A few more thoughts to round out my run of posts (you can find them here and here) on the Ninth Circuit’s opinion in Tibble. First of all, where does revenue sharing go as a theory of liability at this point? The Ninth Circuit essentially eviscerated that theory, and I doubt it has much staying power anymore, at least as a central claim in class action litigation. Revenue sharing hasn’t, generally speaking, had much traction in court, and I think it is because, at some level, judges understand that someone has to pay for the plan’s operations. That said, you should still expect to see it as a claim in cases against DC plans and their vendors, even if only as a tag along, with liability only likely to follow in cases where someone comes up with a smoking gun showing that the plan sponsor acted in ways harmful to participants specifically because of a desire to save money for the plan sponsor through its revenue sharing decisions. But revenue sharing in and of itself as an improper act or a fiduciary breach that can warrant damages? Probably not much of a future for such claims.

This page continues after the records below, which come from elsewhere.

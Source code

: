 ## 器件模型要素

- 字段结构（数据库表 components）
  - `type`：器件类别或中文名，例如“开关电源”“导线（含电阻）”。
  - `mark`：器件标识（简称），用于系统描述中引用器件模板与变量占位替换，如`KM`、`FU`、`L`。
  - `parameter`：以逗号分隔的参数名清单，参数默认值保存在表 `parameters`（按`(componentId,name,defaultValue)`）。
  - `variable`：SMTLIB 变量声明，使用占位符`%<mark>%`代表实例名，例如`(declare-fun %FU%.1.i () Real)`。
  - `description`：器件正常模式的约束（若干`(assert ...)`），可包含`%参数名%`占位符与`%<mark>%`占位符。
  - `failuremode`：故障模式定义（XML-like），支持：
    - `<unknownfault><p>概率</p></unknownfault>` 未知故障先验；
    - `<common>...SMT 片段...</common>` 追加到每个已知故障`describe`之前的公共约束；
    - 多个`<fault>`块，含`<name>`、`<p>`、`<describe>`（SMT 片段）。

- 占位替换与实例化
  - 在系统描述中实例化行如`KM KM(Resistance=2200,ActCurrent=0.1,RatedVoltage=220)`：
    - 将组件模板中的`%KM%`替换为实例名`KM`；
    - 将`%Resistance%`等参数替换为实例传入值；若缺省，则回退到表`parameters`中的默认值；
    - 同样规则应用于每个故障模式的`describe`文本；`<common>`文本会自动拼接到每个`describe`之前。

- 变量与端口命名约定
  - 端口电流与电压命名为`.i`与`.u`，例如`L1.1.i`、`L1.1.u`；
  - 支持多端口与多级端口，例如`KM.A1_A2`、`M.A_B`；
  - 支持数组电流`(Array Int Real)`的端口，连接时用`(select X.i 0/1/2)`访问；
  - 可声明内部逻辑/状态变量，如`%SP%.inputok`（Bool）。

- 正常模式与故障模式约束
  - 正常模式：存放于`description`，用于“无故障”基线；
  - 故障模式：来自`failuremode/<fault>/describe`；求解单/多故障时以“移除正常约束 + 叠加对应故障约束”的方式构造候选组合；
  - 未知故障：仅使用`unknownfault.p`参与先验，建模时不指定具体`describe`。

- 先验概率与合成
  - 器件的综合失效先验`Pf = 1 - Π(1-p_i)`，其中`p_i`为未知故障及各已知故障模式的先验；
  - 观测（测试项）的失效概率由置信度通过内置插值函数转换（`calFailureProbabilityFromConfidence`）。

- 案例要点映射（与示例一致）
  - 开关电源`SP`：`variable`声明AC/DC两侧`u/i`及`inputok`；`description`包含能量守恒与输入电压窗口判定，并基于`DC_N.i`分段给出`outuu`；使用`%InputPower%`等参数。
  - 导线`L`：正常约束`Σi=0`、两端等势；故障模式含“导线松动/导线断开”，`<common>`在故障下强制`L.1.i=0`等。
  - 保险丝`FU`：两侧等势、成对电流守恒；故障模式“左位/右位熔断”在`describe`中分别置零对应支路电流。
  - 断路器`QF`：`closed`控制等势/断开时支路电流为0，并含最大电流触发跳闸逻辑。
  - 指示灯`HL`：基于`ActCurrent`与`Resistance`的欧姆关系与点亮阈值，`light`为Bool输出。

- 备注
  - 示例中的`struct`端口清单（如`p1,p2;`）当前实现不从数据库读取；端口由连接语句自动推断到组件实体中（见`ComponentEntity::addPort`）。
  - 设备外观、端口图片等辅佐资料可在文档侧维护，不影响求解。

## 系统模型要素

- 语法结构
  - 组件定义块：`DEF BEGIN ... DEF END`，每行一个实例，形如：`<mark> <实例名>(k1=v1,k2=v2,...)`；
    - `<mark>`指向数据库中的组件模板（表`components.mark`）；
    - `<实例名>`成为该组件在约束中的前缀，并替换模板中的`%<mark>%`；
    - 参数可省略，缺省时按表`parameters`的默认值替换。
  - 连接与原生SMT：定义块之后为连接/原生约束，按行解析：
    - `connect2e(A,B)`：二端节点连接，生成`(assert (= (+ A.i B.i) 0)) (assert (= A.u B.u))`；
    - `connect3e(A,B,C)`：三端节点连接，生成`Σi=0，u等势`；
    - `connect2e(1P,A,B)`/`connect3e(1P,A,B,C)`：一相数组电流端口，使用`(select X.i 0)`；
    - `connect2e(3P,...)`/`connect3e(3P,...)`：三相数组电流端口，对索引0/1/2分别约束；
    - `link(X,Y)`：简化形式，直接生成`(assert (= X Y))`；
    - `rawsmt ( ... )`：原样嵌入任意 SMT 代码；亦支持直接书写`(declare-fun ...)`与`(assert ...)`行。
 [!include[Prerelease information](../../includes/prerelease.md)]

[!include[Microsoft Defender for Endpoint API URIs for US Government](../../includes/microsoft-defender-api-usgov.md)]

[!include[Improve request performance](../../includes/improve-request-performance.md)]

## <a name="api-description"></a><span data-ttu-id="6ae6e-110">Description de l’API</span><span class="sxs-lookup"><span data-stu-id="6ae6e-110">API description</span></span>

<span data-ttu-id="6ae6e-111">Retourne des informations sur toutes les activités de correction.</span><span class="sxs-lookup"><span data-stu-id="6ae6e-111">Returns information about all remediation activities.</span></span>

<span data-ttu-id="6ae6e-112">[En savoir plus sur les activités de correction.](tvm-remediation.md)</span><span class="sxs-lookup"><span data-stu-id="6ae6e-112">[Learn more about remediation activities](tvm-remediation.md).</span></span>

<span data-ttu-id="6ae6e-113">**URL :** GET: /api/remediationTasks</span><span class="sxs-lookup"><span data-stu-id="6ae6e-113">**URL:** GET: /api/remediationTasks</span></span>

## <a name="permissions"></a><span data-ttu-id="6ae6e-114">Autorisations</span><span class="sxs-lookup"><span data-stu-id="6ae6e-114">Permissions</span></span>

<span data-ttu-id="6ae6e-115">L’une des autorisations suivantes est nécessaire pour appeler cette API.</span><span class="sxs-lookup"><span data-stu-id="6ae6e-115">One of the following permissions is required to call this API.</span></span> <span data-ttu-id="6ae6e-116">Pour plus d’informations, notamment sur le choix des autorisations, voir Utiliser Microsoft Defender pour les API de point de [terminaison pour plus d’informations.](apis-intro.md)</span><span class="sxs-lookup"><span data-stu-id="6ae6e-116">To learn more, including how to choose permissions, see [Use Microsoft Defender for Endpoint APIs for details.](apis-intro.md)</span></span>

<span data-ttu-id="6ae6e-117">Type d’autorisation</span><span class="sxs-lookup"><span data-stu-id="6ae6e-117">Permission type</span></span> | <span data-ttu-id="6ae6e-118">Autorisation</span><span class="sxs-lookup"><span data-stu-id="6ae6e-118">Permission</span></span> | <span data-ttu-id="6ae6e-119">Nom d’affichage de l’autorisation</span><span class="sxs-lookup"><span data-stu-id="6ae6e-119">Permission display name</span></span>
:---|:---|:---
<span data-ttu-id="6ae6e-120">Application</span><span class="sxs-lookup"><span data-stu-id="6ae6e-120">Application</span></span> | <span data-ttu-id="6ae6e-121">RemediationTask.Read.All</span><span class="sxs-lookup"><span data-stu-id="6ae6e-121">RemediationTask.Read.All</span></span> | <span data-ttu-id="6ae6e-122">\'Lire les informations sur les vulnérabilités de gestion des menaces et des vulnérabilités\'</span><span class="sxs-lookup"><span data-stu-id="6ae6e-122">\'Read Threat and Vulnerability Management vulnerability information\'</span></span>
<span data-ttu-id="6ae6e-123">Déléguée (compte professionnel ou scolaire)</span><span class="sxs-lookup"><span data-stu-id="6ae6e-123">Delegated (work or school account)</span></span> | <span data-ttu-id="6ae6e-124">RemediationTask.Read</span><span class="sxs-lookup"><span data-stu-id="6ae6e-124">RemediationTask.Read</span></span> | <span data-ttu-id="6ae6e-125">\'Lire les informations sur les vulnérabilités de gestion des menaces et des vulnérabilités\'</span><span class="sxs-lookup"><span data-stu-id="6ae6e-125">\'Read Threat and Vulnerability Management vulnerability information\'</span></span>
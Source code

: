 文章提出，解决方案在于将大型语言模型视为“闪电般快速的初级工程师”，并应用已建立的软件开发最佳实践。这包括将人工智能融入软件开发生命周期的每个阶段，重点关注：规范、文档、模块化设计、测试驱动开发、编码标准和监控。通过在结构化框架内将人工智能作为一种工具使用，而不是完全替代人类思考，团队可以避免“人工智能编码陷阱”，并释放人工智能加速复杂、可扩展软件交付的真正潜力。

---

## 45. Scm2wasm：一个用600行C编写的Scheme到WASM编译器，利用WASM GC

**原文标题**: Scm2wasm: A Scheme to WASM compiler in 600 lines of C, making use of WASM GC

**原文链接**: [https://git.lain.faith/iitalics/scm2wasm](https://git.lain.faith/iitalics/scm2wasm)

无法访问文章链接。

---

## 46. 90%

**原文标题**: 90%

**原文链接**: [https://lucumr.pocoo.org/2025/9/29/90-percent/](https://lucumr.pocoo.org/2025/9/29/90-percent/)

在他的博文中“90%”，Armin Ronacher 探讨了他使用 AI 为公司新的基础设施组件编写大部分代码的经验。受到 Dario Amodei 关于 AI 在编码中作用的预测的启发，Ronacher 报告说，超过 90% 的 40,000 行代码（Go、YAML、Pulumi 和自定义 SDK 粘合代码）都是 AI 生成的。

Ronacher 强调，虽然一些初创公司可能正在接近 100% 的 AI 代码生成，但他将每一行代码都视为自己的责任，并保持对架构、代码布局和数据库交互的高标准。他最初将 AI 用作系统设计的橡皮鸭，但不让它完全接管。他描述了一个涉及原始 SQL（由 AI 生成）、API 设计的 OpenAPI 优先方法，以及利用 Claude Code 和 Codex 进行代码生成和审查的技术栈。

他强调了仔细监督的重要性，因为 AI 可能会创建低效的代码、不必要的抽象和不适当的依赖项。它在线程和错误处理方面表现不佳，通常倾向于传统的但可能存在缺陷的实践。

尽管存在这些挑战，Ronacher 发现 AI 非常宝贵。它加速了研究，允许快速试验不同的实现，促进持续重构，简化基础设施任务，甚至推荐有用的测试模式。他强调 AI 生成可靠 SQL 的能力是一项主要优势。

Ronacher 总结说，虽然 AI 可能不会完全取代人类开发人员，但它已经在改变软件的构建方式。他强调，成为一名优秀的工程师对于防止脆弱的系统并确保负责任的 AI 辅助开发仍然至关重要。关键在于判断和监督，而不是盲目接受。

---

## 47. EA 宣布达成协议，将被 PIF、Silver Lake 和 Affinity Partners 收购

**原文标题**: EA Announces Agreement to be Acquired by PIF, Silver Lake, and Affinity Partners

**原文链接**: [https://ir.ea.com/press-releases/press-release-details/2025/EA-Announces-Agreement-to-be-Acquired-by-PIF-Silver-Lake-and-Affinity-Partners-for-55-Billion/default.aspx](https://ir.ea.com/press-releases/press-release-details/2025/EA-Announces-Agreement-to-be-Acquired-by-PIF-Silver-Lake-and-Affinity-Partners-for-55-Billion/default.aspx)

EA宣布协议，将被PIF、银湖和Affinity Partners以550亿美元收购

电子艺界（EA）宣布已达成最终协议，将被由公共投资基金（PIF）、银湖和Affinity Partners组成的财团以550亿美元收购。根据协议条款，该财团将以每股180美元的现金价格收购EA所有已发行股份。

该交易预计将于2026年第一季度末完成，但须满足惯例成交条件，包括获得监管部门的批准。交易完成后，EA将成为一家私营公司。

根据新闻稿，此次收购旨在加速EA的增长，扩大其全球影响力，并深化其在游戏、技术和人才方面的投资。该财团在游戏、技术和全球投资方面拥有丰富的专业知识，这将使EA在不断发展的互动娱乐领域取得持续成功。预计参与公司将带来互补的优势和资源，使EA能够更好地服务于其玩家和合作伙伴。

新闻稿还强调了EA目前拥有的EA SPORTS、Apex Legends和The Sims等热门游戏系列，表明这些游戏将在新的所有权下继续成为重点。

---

Second, there is a lot of talk about the expansion of litigation against DC plans and their providers, and has been for sometime now. How does that fit with the minimal recovery by the class in Tibble? To some extent, Tibble, although affirming a trial court award to the class, is not much of a victory, given that the class only recovered a few hundred thousand dollars. In fact, to call it a victory for the plaintiffs, while correct , reminds me of nothing so much as the comment of British General Henry Clinton after the Battle of Bunker Hill, when he noted, given the extent of British casualties, that “"a few more such victories would have surely put an end to British dominion in America." Likewise, a few more victories similar to this one for class plaintiffs in excessive fee cases will put an end to this area of litigation quicker than anything else could, as these types of cases simply would no longer be worth the costs and risks to the class action plaintiffs’ bar. However, it is important to remember that the dollar value of the recovery in Tibble was likely driven down substantially by the statute of limitations ruling, which took much of the time period of potential overcharging out of the case and with it, presumably much of the recovery. If participants bring suit over fees closer to the time that the investment menu that included the excessive fees was created, they will not face that barrier to recovery and the likely recovery could easily be high enough to justify the risks and costs of suit. This, interestingly, is where fee disclosure should come into play – participants, and thus the plaintiffs’ bar, should have enough information about fees to bring suit early enough to avoid the statute of limitations problem that impacted the plaintiffs in Tibble. As a result, there should be more than enough potential recovery in many possible excessive fee cases to motivate plaintiffs’ lawyers to pursue the claims.